Un jour il s’aperçu qu’il avait oublié ce qu’être sobre signifiait. Il fit le compte de ses meurtres, il les comptait par centaines ; il fit le compte de ses amants, il les comptait par milliers. Ici nous aimerions lire que l’amour entra dans sa vie et qu’il décida de changer. Il rencontra l’amour, oui, et sous toutes ses formes, paternel, fraternel, amical, romantique. Mais en vérité, il lui fallut des années pour remonter la pente. Des années pour cesser de compenser l’angoisse par le sexe, pour obtenir la médaille des trois mois de sobriété, pour réapprendre à éprouver de la pitié et de l’amour, pour différencier la colère et la peur.

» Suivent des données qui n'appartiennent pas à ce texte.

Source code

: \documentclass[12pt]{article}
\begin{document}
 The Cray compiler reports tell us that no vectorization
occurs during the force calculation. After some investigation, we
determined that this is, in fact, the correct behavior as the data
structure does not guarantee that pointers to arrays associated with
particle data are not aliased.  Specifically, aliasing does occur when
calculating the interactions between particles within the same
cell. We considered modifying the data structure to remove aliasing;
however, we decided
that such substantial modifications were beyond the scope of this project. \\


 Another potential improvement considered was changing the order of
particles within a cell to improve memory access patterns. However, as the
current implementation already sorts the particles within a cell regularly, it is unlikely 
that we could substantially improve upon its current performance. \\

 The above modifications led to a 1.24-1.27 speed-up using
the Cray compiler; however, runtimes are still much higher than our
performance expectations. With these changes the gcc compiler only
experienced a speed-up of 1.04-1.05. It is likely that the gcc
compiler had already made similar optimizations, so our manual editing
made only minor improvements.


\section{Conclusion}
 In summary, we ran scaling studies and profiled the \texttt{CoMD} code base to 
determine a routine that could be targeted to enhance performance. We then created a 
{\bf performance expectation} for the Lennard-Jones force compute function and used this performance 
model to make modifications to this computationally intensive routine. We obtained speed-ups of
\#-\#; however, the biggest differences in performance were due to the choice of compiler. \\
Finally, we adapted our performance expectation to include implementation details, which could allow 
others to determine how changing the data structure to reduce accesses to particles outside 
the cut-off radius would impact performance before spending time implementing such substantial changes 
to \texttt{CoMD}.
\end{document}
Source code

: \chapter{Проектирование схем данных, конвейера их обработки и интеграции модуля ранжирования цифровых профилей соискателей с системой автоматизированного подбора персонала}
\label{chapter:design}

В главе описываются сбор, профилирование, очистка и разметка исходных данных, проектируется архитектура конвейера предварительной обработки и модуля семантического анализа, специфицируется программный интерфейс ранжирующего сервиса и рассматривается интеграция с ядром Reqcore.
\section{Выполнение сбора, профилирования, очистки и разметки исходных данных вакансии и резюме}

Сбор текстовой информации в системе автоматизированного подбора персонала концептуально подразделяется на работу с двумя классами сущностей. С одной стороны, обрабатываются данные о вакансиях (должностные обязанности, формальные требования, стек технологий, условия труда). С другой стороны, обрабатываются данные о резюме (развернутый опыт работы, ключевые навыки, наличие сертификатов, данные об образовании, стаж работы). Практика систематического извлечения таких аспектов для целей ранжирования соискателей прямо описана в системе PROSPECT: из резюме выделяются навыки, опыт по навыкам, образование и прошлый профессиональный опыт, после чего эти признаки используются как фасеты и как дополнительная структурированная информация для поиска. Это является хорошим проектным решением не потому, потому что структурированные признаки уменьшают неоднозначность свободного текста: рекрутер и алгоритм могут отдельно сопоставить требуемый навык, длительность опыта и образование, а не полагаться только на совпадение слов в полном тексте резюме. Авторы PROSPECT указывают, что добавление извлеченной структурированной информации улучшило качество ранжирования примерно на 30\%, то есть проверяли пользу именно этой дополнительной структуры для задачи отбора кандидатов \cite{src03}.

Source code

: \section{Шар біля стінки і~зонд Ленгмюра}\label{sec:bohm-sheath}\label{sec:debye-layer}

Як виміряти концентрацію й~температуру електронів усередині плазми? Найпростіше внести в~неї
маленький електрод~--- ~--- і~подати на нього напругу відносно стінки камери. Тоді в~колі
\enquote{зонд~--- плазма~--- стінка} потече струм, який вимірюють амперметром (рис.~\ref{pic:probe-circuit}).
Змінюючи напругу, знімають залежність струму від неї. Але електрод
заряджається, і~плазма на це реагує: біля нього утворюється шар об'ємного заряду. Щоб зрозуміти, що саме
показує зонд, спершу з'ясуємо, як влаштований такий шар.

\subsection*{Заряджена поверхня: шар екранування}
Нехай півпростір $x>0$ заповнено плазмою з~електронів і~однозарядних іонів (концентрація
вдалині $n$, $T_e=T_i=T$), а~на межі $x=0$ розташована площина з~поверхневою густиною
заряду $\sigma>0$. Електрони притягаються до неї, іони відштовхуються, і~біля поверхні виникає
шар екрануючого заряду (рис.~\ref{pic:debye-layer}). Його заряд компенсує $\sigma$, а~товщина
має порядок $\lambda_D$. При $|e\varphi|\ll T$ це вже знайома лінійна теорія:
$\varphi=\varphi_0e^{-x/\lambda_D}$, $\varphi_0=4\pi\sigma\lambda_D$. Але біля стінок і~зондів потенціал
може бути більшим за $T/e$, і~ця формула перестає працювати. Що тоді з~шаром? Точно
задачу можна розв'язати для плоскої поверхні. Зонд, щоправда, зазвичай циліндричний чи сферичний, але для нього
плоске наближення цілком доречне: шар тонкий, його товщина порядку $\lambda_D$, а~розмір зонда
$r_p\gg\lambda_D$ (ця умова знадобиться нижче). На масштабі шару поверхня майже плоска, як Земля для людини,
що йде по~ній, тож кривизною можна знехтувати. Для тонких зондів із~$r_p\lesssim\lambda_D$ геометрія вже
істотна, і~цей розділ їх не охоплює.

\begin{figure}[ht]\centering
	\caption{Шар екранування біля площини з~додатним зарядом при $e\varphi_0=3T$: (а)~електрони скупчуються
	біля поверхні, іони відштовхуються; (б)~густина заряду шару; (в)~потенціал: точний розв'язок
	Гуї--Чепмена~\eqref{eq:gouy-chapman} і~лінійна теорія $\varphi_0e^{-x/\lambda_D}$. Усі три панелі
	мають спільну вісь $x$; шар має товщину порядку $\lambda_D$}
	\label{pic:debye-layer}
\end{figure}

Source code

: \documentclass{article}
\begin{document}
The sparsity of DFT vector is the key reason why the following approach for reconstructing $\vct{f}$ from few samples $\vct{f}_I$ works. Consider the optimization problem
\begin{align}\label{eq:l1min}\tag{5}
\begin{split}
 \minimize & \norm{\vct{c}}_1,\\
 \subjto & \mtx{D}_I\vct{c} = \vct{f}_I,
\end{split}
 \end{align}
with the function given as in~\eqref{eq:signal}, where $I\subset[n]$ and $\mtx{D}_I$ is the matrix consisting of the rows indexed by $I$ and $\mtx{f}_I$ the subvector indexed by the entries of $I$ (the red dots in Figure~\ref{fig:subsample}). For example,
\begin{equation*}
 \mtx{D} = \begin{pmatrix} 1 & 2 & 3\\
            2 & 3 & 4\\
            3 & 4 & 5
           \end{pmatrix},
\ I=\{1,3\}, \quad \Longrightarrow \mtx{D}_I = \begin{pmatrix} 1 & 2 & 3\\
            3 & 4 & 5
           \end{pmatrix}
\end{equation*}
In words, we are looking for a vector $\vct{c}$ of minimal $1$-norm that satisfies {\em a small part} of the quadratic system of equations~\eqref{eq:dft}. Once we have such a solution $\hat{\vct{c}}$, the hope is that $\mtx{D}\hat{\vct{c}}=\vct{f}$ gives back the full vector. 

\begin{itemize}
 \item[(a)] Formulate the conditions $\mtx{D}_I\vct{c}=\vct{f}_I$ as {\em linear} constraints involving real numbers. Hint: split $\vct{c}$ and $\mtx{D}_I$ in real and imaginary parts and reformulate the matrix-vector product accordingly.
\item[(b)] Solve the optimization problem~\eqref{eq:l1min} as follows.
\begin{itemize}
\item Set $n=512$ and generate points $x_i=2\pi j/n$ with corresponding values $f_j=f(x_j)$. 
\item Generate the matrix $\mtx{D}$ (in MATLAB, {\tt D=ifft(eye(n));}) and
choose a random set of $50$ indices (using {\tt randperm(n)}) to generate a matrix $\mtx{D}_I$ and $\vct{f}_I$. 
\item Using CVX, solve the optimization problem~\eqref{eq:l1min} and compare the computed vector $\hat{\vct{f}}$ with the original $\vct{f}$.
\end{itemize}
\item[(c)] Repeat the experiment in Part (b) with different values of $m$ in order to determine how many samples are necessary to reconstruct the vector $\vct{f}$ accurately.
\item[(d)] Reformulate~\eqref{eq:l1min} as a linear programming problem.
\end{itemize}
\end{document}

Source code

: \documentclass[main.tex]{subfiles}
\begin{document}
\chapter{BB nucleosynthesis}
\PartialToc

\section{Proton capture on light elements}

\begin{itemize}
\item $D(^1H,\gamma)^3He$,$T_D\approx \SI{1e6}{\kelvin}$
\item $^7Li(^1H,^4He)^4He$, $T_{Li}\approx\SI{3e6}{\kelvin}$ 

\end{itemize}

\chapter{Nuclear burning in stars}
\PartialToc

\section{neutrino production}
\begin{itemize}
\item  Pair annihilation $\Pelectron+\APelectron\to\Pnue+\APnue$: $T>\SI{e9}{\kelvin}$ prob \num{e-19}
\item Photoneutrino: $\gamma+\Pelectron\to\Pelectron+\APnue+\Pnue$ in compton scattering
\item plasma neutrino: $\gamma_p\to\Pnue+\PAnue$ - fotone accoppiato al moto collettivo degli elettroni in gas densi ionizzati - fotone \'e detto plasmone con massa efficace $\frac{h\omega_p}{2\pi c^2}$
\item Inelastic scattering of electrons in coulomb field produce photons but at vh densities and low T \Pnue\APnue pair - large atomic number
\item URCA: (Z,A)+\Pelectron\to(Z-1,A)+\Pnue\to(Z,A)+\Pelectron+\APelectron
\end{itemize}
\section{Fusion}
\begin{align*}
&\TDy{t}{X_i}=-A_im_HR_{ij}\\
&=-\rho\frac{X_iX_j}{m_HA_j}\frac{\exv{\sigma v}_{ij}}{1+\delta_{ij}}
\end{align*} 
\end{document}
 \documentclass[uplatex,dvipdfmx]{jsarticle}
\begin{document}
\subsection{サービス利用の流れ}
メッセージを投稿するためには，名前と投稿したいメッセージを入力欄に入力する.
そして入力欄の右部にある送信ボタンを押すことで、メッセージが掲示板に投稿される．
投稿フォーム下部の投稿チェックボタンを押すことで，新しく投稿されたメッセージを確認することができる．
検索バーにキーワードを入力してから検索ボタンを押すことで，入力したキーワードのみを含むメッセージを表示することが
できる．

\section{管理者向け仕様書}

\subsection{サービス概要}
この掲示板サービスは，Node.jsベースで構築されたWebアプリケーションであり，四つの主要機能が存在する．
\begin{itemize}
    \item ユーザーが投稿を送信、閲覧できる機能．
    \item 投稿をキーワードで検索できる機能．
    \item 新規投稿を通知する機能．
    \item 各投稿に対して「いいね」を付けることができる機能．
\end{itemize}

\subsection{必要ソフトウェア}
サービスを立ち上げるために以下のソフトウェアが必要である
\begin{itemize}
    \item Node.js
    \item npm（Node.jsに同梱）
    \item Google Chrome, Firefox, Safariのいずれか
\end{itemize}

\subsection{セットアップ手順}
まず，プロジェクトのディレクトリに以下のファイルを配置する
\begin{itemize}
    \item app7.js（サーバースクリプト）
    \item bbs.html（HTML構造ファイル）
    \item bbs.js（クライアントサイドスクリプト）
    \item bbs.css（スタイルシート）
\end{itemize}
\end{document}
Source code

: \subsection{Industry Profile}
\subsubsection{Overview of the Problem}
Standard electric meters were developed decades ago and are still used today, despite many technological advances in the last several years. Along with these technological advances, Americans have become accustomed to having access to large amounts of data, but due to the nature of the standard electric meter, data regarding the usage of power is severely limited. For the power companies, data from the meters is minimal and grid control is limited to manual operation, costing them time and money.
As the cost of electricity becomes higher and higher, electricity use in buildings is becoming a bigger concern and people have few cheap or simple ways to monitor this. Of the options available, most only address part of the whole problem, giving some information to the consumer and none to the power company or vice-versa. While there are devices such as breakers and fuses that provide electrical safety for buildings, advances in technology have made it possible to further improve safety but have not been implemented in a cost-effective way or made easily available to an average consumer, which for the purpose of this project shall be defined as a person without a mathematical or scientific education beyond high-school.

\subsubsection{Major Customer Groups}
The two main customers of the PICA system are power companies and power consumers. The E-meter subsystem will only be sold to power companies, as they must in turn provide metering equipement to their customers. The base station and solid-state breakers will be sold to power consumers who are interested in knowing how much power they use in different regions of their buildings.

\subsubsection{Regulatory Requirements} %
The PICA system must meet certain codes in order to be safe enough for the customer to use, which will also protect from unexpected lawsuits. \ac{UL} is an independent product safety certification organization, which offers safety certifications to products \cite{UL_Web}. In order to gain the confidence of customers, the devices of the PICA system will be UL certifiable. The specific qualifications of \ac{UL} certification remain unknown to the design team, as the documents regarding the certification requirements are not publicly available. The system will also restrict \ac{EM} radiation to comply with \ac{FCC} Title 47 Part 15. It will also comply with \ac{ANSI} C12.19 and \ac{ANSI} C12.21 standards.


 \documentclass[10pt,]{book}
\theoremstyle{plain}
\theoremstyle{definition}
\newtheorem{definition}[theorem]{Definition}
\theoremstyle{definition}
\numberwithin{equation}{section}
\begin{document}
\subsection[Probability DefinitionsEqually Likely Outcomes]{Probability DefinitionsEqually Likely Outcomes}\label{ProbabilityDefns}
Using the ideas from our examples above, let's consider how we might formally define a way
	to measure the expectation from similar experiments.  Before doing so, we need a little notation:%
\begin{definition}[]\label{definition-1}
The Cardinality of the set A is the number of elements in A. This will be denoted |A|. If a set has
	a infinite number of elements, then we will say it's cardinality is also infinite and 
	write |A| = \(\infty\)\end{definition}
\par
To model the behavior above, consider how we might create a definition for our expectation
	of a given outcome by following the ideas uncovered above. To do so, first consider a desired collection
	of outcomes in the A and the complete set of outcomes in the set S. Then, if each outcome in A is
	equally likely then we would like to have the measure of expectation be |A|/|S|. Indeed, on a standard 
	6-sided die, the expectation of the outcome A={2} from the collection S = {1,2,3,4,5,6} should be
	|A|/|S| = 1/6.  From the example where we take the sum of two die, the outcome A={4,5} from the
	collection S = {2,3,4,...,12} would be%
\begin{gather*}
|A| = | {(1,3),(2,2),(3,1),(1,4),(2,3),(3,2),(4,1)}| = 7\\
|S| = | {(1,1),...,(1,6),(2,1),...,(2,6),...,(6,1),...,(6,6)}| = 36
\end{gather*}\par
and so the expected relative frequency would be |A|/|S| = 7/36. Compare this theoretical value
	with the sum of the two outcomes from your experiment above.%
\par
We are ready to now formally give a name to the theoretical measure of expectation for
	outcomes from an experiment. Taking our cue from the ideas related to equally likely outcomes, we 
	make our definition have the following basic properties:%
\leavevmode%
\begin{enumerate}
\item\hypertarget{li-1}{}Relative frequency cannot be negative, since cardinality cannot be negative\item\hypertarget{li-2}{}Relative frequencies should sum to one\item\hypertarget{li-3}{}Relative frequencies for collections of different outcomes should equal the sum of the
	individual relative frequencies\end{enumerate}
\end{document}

Entre les moments d’idylles et de passion, il y eu la prison, l’hôpital psychiatrique, la dépression, les hallucinations, la rechute, les regrets, le dégoût de soi, des années pour guérir ne serait-ce qu’un peu, sans aucune assurance qu’il ne se briserait pas une nouvelle fois.

Avec le temps, il s’était fait à l’idée. Son âme était en miette. Il avait recollé les morceaux, mais un jour ou l’autre, tout s’écroulerait, comme une tour de kaplas. Il tomberait. Et il se relèverait. 

Mais c’est peut-être parce qu’il était tombé si bas qu’il était remonté si haut.